Exercise material:
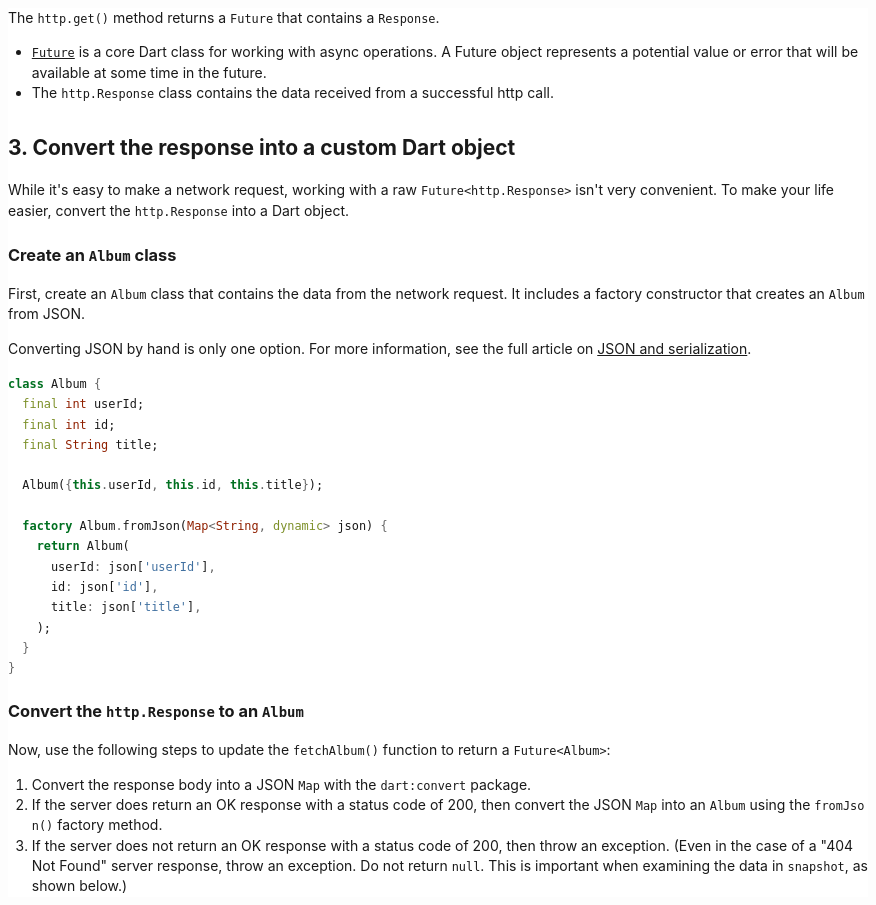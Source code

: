The `http.get()` method returns a `Future` that contains a `Response`.

* [`Future`][] is a core Dart class for working with
  async operations. A Future object represents a potential
  value or error that will be available at some time in the future.
* The `http.Response` class contains the data received from a successful
  http call.

## 3. Convert the response into a custom Dart object

While it's easy to make a network request, working with a raw
`Future<http.Response>` isn't very convenient.
To make your life easier,
convert the `http.Response` into a Dart object.

### Create an `Album` class

First, create an `Album` class that contains the data from the
network request. It includes a factory constructor that
creates an `Album` from JSON.

Converting JSON by hand is only one option.
For more information, see the full article on
[JSON and serialization][].


```dart
class Album {
  final int userId;
  final int id;
  final String title;

  Album({this.userId, this.id, this.title});

  factory Album.fromJson(Map<String, dynamic> json) {
    return Album(
      userId: json['userId'],
      id: json['id'],
      title: json['title'],
    );
  }
}
```

### Convert the `http.Response` to an `Album`

Now, use the following steps to update the `fetchAlbum()`
function to return a `Future<Album>`:

  1. Convert the response body into a JSON `Map` with
     the `dart:convert` package.
  2. If the server does return an OK response with a status code of
     200, then convert the JSON `Map` into an `Album`
     using the `fromJson()` factory method.
  3. If the server does not return an OK response with a status code of 200,
     then throw an exception.
     (Even in the case of a "404 Not Found" server response,
     throw an exception. Do not return `null`.
     This is important when examining
     the data in `snapshot`, as shown below.)


[`didChangeDependencies()`]: {{site.api}}/flutter/widgets/State/didChangeDependencies.html
[`Future`]: {{site.api}}/flutter/dart-async/Future-class.html
[`FutureBuilder`]: {{site.api}}/flutter/widgets/FutureBuilder-class.html
[JSONPlaceholder]: https://jsonplaceholder.typicode.com/
[`http`]: {{site.pub-pkg}}/http
[`http.get()`]: {{site.pub-api}}/http/latest/http/get.html
[`http` package]: {{site.pub-pkg}}/http#-installing-tab-
[`InheritedWidget`]: {{site.api}}/flutter/widgets/InheritedWidget-class.html
[Introduction to unit testing]: /docs/cookbook/testing/unit/introduction
[`initState()`]: {{site.api}}/flutter/widgets/State/initState.html
[Mock dependencies using Mockito]: /docs/cookbook/testing/unit/mocking
[JSON and serialization]: /docs/development/data-and-backend/json
[`State`]: {{site.api}}/flutter/widgets/State-class.html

Task:
Scan the listing above for the line that has "For more information, see the full article on", then copy exactly from that line through the line that has "the data in".

Result for this task:
For more information, see the full article on
[JSON and serialization][].


```dart
class Album {
  final int userId;
  final int id;
  final String title;

  Album({this.userId, this.id, this.title});

  factory Album.fromJson(Map<String, dynamic> json) {
    return Album(
      userId: json['userId'],
      id: json['id'],
      title: json['title'],
    );
  }
}
```

### Convert the `http.Response` to an `Album`

Now, use the following steps to update the `fetchAlbum()`
function to return a `Future<Album>`:

  1. Convert the response body into a JSON `Map` with
     the `dart:convert` package.
  2. If the server does return an OK response with a status code of
     200, then convert the JSON `Map` into an `Album`
     using the `fromJson()` factory method.
  3. If the server does not return an OK response with a status code of 200,
     then throw an exception.
     (Even in the case of a "404 Not Found" server response,
     throw an exception. Do not return `null`.
     This is important when examining
     the data in `snapshot`, as shown below.)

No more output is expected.